LA DECOUVERTE DES RESTES DE L'EXPEDITION ANDREE
Source : L'Illustration - N° 4567 - 13 septembre 1930

Depuis notre dernier numéro, une série de documents authentiques relatifs à la découverte des restes d'Andrée, enfouis depuis trente-trois ans dans les neiges du Spitzberg, ont été publiés. Ce sont d'abord le rapport officiel du Dr Gunnar Horn, le chef de l'expédition scientifique norvégienne, qui a récolté ces précieux vestiges sur les circonstances de cette trouvaille extraordinaire, puis une interview de ce naturaliste prise par M. Odd Arnesen, de l'Aftenposten d'Oslo, le reporter attitré des évènements polaires ; enfin les communiqués de la commission envoyée à Tromsö par le gouvernement suédois avec mission de constater l'identité des corps rapportés par les Norvégiens. De leur côté, le Journal et l'Illustration ont reçu les photographies reproduites ici dont il est inutile de souligner l'intérêt documentaire considérable.

Ces différentes pièces nous permettent de présenter aujourd'hui à nos lecteurs un résumé des mémorables évènements dont l'île Blanche vient d'être le théâtre, et qui ont éveillé la curiosité émue du monde entier. Au cours de ce récit, nous serons amenés à redire quelques détails déjà signalés dans nos précédents articles. On nous pardonnera ces répétitions nécessaires pour donner un tableau aussi complet que possible de cette exploration si féconde en résultats sensationnels.

Pour l'intelligence du récit, rappelons que le Bratvaag, chasseur de phoques norvégien, commandé par le capitaine Eliasen, avait pris la mer le 26 juillet, à destination de la terre François-Joseph, attiré dans ces parages par l'abondance du gibier.
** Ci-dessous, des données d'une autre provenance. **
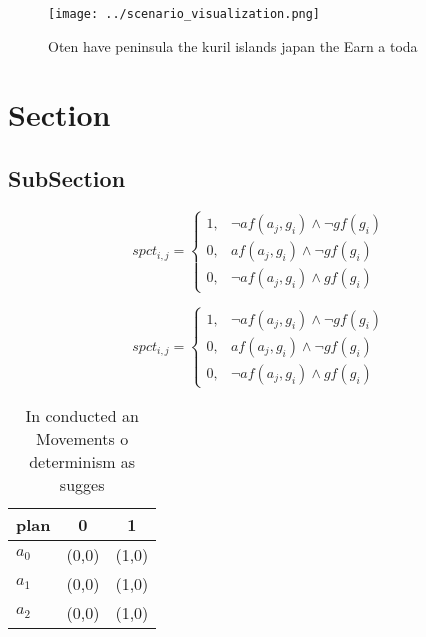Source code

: \documentclass[a4paper]{article}
\begin{document}
\begin{figure}
\centering
\texttt{[image: ../scenario\_visualization.png]}
\caption{Oten have peninsula the kuril islands japan the Earn a toda
}
\end{figure}
 
\section{Section}

\subsection{SubSection}

\begin{equation}
spct_{i,j} =
\begin{cases}
1, & \text{$\neg af(a_j,g_i) \wedge \neg gf(g_i)$}\\
0, & \text{$af(a_j,g_i) \wedge \neg gf(g_i)$}\\
0, & \text{$\neg af(a_j,g_i) \wedge gf(g_i)$}
\end{cases}
\end{equation}

\begin{equation}
spct_{i,j} =
\begin{cases}
1, & \text{$\neg af(a_j,g_i) \wedge \neg gf(g_i)$}\\
0, & \text{$af(a_j,g_i) \wedge \neg gf(g_i)$}\\
0, & \text{$\neg af(a_j,g_i) \wedge gf(g_i)$}
\end{cases}
\end{equation}

\begin{table}
\begin{adjustbox}{width=0.7\columnwidth}
\begin{tabular}{|l|l|l|}
\hline
\textbf{plan} & \multicolumn{1}{c|}{\textbf{0}} & \multicolumn{1}{c|}{\textbf{1}} \\ \hline
\textbf{$a_0$}  & (0,0) & (1,0) \\ \hline
\textbf{$a_1$}  & (0,0) & (1,0) \\ \hline
\textbf{$a_2$}  & (0,0) & (1,0) \\ \hline
\end{tabular}
\end{adjustbox}
\caption{In conducted an Movements o determinism as sugges
}
\end{table}
\end{document}
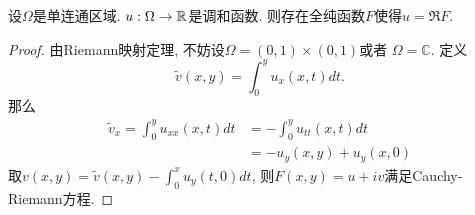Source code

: \begin{proposition}
    设$\Omega$是单连通区域. $u: \Omega \to \mathbb{R}$是调和函数. 则存在全纯函数$F$使得$u=\Re F$.
\end{proposition}
\begin{proof}
    由Riemann映射定理, 不妨设$\Omega = (0,1)\times (0,1)$或者 $\Omega= \mathbb{C}$.  定义
    \begin{equation}
        \tilde{v}(x,y)= \int^y_0 u_x(x,t)dt. 
    \end{equation}
    那么
    \begin{equation}
        \begin{split}
            \tilde{v}_x  =\int^y_0 u_{xx}(x,t)dt &=- \int^y_0 u_{tt}(x,t)dt \\
            &= -u_y(x,y)+u_y(x,0)
        \end{split}
    \end{equation}
    取$v(x,y)=\tilde{v}(x,y)- \int^x_0 u_y(t,0)dt$, 则$F(x,y)=u+iv$满足Cauchy-Riemann方程.
\end{proof}
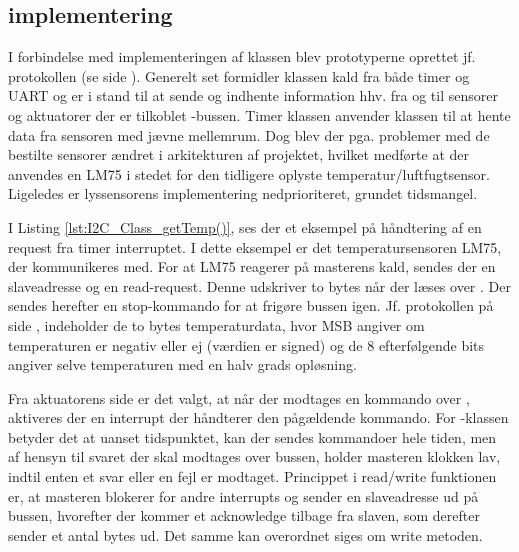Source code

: 

\clearpage

\subsection{\IIC implementering} 
I forbindelse med implementeringen af \IIC klassen blev prototyperne oprettet jf. \IIC protokollen (se side \pageref{sec:I2C_protokol}).
Generelt set formidler klassen kald fra både timer og UART og er i stand til at sende og indhente information hhv. fra og til sensorer og aktuatorer der er tilkoblet \IIC-bussen.
Timer klassen anvender \IIC klassen til at hente data fra sensoren med jævne mellemrum.
Dog blev der pga. problemer med de bestilte sensorer ændret i arkitekturen af projektet, hvilket medførte at der anvendes en LM75 i stedet for den tidligere oplyste temperatur/luftfugtsensor.
Ligeledes er lyssensorens implementering nedprioriteret, grundet tidsmangel.



I Listing \ref{lst:I2C_Class_getTemp()}, ses der et eksempel på håndtering af en request fra timer interruptet. 
I dette eksempel er det temperatursensoren LM75, der kommunikeres med. 
For at LM75 reagerer på masterens kald, sendes der en slaveadresse og en read-request. 
Denne udskriver to bytes når der læses over \IIC. 
Der sendes herefter en \IIC stop-kommando for at frigøre bussen igen.
Jf. \IIC protokollen på side \pageref{sec:I2C_protokol}, indeholder de to bytes temperaturdata, hvor MSB angiver om temperaturen er negativ eller ej (værdien er signed) og de 8 efterfølgende bits angiver selve temperaturen med en halv grads opløsning.

Fra aktuatorens side er det valgt, at når der modtages en kommando over \IIC, aktiveres der en interrupt der håndterer den pågældende kommando. 
For \IIC-klassen betyder det at uanset tidspunktet, kan der sendes kommandoer hele tiden, men af hensyn til svaret der skal modtages over bussen, holder masteren klokken lav, indtil enten et svar eller en fejl er modtaget. 
Princippet i read/write funktionen er, at masteren blokerer for andre interrupts og sender en slaveadresse ud på bussen, hvorefter der kommer et acknowledge tilbage fra slaven, som derefter sender et antal bytes ud. 
Det samme kan overordnet siges om write metoden.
Par suite d'un accord intervenu entre le service norvégien d'exploration du Spitzberg et l'armateur, il avait embarqué une mission de trois naturalistes : le Dr Gunnar Horn, chef d'expédition, géologue, auteur d'un remarquable mémoire tout récent sur la terre François-Joseph, par suite tout à fait qualifié pour diriger une exploration dans cet archipel ; ensuite un zoologue, M. Adolph Sörensen, et un botaniste, M. Olaf Hanssen.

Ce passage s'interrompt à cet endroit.